陈父呷了一茶,随即忧心忡忡道:“亏空。”
“亏空?”
陈正泰意外了,看来,这个父亲并不蠢嘛,他竟还知道陈家的亏空严重。
“你是不知这亏空有多可怕。”
陈父心有余悸的道:“那李二郎,就是想要害为父,你可知道,这盐铁使司,今日为父去交割,
一查账,账目上,一文钱都没有,还赊欠了不少呢。
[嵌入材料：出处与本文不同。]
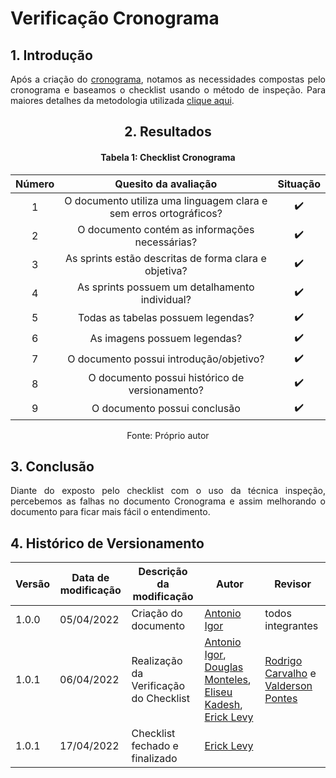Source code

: # Verificação Cronograma

## 1. Introdução

<p align='justify'>
  Após a criação do <a href="https://interacao-humano-computador.github.io/2021.2-Prefeitura-Verdelandia/documentos/01-Planejamento-e-Processo/Cronograma/">cronograma</a>, notamos as necessidades compostas pelo cronograma e baseamos o checklist usando o método de inspeção. Para maiores detalhes da metodologia utilizada  <a href="../../Introducao">clique aqui</a>.
</p>

<center>

## 2. Resultados

#### Tabela 1: Checklist Cronograma

| Número | Quesito da avaliação | Situação |
| :----: | :------------------: | :------: |
| 1 | O documento utiliza uma linguagem clara e sem erros ortográficos? | ✔️ |
| 2 | O documento contém as informações necessárias?                    | ✔️ |
| 3 | As sprints estão descritas de forma clara e objetiva?             | ✔️ |
| 4 | As sprints possuem um detalhamento individual?                    | ✔️ |
| 5 | Todas as tabelas possuem legendas?                                | ✔️ |
| 6 | As imagens possuem legendas?                                      | ✔️ |
| 7 | O documento possui introdução/objetivo?                           | ✔️ |
| 8 | O documento possui histórico de versionamento?                    | ✔️ |
| 9 | O documento possui conclusão                                      | ✔️ |



<figcaption>Fonte: Próprio autor</figcaption>

</center>


## 3. Conclusão

<p align='justify'>
Diante do exposto pelo checklist com o uso da técnica inspeção, percebemos as falhas no documento Cronograma e assim melhorando o documento para ficar mais fácil o entendimento.
</p>



## 4. Histórico de Versionamento

|Versão|Data de modificação|Descrição da modificação|Autor|Revisor|
|-|-|-|-|-|
|1.0.0|05/04/2022| Criação do documento | [Antonio Igor](https://github.com/antonioigorcarvalho) | todos integrantes |
|1.0.1|06/04/2022| Realização da Verificação do Checklist | [Antonio Igor](https://github.com/antonioigorcarvalho), [Douglas Monteles](https://github.com/douglasmonteles), [Eliseu Kadesh](https://github.com/eliseukadesh67), [Erick Levy](https://github.com/ericklevy)| [Rodrigo Carvalho](https://github.com/Rocsantos) e  [Valderson Pontes](https://github.com/valdersonjr)|todos |
|1.0.1|17/04/2022| Checklist fechado e finalizado  | [Erick Levy](https://github.com/ericklevy)  | |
”
这让陈正泰打了个激灵,敢情他说的不是陈家的亏空哪。
“盐铁司也会亏空?”
陈正泰感觉陈父在侮辱自己的智商。
世上谁不晓得,天底下最赚钱的买卖就是盐,谁掌握了盐,便可日进金斗。
“你是不知道啊,长安盐铁使司和别处不一样,这盐铁,分为公盐和私盐。
沿袭的乃是隋制,天下其他各州的盐井,大多都在盐铁使司手里,所以日进金斗。
可到了长安,为父查了账目才发现,京里的盐井,居然十之八九,都为私人所有。
上一任的盐铁使,已经亏空不少了,到了为父接任,已是日不敷出。
正泰啊,为父本来横竖想不明白,为啥那李二郎突然给了为父这个肥缺。
现在才知道,原来这是李二郎想害我呀。”
陈继业拿起笔墨,准备具实上奏,他可不背这个锅。
陈正泰对于李二郎想害陈家一点兴趣都没有。
说句公道话,自己的父亲有点不要脸,皇帝处心积虑想要害陈家,陈家配吗?
他却一下子抓住了问题的核心:“我大唐的盐,还可以私营的。”
“当......当然......”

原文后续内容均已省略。